▶ [Exercise prompt]:
Within the records that follow, count the lines containing the string "where". Reply only with the count.

▶ [Data]:
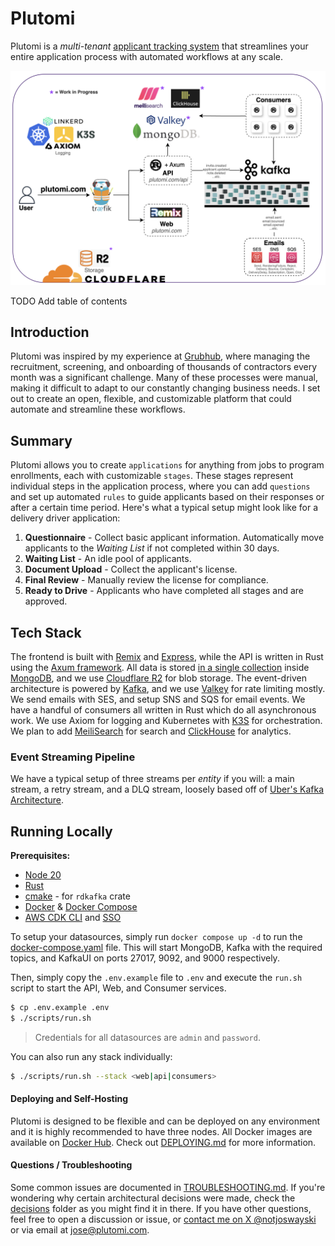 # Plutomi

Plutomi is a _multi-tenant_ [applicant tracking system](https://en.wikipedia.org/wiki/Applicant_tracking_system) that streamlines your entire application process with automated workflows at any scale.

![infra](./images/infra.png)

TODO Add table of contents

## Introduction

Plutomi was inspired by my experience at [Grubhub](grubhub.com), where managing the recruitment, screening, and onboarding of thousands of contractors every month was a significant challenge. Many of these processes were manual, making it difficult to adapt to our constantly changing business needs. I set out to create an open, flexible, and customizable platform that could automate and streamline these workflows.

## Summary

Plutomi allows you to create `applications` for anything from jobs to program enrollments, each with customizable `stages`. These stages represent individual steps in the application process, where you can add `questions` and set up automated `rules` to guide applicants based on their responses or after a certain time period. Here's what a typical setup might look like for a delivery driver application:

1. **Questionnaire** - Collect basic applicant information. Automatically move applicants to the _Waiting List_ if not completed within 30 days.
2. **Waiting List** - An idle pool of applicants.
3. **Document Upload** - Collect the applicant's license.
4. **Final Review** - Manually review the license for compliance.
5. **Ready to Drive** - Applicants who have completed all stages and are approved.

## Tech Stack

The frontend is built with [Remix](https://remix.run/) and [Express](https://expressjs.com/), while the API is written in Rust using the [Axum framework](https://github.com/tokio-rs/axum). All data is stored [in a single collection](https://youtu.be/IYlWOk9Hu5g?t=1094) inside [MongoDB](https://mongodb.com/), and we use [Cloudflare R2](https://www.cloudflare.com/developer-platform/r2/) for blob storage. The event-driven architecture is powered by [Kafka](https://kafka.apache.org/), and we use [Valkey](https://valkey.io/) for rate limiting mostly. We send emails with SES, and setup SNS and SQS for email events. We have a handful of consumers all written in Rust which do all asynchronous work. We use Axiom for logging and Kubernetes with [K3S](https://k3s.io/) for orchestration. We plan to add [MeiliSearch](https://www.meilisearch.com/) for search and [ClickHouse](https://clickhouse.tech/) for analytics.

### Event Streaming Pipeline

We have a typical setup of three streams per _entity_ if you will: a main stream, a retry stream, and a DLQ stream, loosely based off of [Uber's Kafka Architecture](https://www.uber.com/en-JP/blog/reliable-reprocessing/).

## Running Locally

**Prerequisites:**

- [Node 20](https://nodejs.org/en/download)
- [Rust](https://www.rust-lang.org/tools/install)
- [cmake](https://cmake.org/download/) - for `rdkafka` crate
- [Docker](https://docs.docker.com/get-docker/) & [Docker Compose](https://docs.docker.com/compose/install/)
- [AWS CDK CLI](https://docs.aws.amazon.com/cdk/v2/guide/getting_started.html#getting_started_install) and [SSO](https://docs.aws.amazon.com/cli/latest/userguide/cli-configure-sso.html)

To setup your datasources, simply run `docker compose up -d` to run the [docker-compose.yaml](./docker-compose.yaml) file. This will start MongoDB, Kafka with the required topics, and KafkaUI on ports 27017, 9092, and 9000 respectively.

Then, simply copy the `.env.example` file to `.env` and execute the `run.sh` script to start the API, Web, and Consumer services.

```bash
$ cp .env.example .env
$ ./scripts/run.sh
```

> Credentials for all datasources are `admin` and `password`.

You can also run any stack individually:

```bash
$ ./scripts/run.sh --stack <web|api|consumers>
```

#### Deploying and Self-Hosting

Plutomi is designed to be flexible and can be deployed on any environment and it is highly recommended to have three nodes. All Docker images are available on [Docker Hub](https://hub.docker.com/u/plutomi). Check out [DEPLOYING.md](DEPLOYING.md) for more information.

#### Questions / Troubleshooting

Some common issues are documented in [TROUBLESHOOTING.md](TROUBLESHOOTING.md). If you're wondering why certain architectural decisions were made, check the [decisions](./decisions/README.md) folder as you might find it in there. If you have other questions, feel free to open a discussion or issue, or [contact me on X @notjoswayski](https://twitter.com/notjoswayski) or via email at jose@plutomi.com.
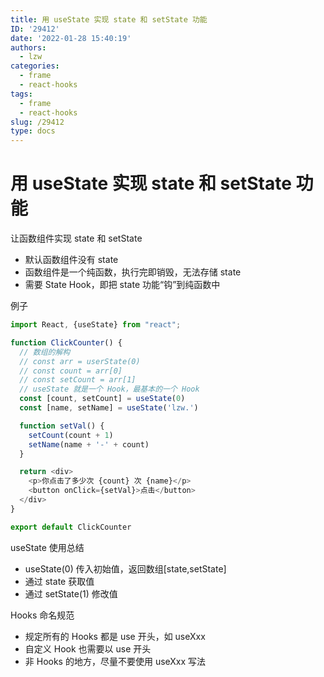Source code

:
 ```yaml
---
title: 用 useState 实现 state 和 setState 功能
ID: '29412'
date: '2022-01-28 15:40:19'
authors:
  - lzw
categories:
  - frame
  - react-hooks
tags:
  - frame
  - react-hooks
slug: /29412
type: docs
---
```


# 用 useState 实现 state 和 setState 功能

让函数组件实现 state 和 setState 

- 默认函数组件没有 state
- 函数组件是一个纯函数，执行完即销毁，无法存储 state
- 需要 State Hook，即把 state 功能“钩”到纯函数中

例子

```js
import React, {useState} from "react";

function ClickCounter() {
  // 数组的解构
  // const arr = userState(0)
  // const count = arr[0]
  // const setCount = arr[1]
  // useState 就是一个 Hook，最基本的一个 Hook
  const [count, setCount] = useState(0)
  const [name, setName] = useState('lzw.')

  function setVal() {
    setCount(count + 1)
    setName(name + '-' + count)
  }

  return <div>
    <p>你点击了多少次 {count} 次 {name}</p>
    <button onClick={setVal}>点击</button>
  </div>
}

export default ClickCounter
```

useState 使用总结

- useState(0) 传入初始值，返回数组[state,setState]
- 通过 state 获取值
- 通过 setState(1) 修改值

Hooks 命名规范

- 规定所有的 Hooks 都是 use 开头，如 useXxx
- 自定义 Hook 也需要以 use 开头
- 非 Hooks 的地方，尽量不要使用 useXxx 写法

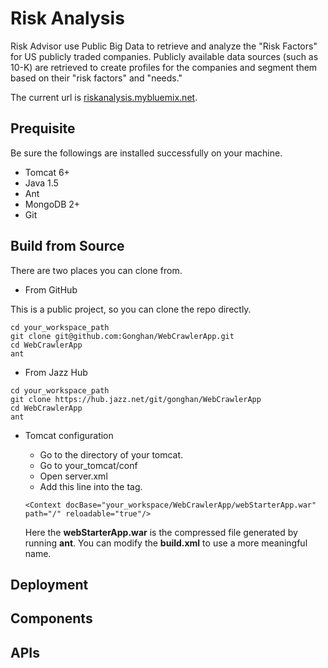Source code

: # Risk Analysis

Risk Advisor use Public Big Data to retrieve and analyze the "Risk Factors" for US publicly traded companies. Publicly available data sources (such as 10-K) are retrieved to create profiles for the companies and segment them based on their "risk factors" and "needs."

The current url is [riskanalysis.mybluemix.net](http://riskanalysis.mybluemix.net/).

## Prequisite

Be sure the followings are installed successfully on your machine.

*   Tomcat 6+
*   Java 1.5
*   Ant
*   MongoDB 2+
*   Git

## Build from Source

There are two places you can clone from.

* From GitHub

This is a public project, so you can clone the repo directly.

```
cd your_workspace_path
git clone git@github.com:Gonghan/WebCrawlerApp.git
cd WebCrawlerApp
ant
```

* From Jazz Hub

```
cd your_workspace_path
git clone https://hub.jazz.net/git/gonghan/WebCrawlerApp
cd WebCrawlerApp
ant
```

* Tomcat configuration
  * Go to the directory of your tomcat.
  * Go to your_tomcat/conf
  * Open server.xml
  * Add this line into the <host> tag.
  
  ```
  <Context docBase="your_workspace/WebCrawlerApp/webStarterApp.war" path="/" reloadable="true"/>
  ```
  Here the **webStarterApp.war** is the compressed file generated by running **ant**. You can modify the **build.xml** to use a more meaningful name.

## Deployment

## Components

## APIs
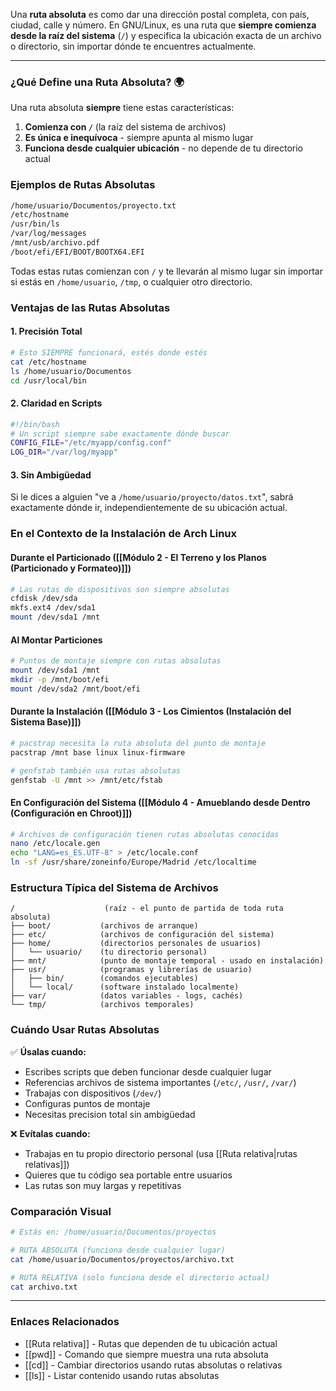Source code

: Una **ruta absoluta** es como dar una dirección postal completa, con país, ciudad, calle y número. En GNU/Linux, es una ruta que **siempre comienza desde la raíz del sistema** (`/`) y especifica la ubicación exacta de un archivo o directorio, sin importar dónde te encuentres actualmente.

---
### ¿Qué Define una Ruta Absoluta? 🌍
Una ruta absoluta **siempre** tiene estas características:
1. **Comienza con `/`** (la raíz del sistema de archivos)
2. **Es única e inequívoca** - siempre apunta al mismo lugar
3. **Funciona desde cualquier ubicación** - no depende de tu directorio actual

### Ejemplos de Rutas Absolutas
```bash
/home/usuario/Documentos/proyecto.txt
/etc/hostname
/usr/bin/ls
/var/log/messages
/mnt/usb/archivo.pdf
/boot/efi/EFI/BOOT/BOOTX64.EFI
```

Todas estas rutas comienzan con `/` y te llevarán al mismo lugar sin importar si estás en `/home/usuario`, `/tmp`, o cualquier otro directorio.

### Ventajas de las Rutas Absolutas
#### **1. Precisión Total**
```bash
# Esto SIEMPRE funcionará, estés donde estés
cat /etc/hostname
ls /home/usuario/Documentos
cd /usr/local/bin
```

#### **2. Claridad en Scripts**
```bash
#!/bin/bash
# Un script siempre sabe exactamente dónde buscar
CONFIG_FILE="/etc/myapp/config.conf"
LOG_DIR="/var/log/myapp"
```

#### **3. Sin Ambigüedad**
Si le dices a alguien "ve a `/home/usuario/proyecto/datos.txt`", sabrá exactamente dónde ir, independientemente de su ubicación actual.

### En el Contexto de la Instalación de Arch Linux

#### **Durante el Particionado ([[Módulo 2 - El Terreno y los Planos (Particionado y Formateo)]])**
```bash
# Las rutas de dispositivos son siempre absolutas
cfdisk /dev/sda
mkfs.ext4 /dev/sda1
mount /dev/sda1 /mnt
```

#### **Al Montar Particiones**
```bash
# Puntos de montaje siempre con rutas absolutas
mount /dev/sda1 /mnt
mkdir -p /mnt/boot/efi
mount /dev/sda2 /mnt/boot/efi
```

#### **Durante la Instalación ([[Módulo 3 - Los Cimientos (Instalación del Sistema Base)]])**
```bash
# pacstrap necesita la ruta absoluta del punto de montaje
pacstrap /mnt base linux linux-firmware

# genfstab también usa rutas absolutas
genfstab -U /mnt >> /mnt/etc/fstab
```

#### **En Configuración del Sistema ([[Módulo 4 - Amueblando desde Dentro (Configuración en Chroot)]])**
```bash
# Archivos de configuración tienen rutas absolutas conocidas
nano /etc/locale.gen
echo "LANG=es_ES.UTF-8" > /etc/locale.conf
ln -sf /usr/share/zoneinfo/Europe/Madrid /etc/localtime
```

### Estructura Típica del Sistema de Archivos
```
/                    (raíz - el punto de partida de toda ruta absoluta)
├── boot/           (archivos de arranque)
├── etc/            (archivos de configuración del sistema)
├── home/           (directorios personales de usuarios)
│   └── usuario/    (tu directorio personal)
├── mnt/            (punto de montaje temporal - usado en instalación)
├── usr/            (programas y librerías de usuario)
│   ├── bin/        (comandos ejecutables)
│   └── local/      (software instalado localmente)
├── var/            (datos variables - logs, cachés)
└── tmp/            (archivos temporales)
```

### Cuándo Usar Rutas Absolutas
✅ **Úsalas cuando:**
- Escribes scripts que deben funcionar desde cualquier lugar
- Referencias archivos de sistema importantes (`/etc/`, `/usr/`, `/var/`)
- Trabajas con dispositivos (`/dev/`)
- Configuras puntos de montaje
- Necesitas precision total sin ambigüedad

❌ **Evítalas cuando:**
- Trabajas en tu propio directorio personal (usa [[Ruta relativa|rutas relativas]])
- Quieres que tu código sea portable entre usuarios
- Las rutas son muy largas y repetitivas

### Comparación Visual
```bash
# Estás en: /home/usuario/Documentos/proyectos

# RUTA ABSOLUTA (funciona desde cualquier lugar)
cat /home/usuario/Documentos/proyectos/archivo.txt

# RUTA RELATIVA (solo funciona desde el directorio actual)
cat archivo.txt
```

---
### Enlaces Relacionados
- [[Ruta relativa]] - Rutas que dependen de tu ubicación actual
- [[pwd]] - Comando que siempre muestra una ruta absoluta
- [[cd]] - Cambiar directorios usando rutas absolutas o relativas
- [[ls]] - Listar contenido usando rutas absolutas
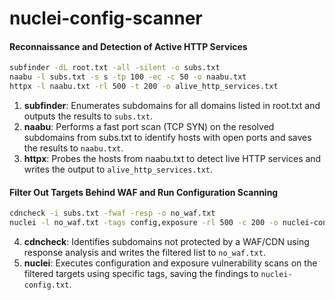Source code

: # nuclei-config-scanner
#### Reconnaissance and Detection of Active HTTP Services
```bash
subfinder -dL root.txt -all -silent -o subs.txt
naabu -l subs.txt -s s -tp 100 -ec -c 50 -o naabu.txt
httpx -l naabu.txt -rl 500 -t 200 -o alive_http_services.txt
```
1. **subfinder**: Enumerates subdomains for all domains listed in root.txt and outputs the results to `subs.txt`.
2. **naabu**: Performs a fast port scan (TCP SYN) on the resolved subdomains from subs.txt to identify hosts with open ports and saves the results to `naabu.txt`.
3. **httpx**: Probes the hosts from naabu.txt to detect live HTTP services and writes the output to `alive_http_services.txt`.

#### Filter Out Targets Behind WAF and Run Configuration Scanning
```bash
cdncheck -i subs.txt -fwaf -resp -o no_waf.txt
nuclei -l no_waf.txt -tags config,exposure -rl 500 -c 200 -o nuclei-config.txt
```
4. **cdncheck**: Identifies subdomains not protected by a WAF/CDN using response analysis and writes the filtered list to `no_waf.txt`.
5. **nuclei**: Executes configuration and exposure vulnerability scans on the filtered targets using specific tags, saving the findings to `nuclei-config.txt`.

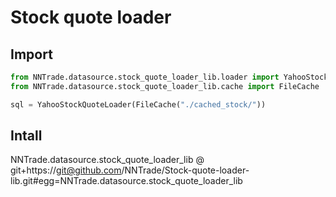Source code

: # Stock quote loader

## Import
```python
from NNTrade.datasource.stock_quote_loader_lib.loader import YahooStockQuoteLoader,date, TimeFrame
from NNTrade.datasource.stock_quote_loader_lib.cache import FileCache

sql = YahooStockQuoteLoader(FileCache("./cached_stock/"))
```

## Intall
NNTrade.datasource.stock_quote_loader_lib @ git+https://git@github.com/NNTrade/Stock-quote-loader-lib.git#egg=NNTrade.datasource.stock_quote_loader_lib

▶ [Solution to the problem]:
2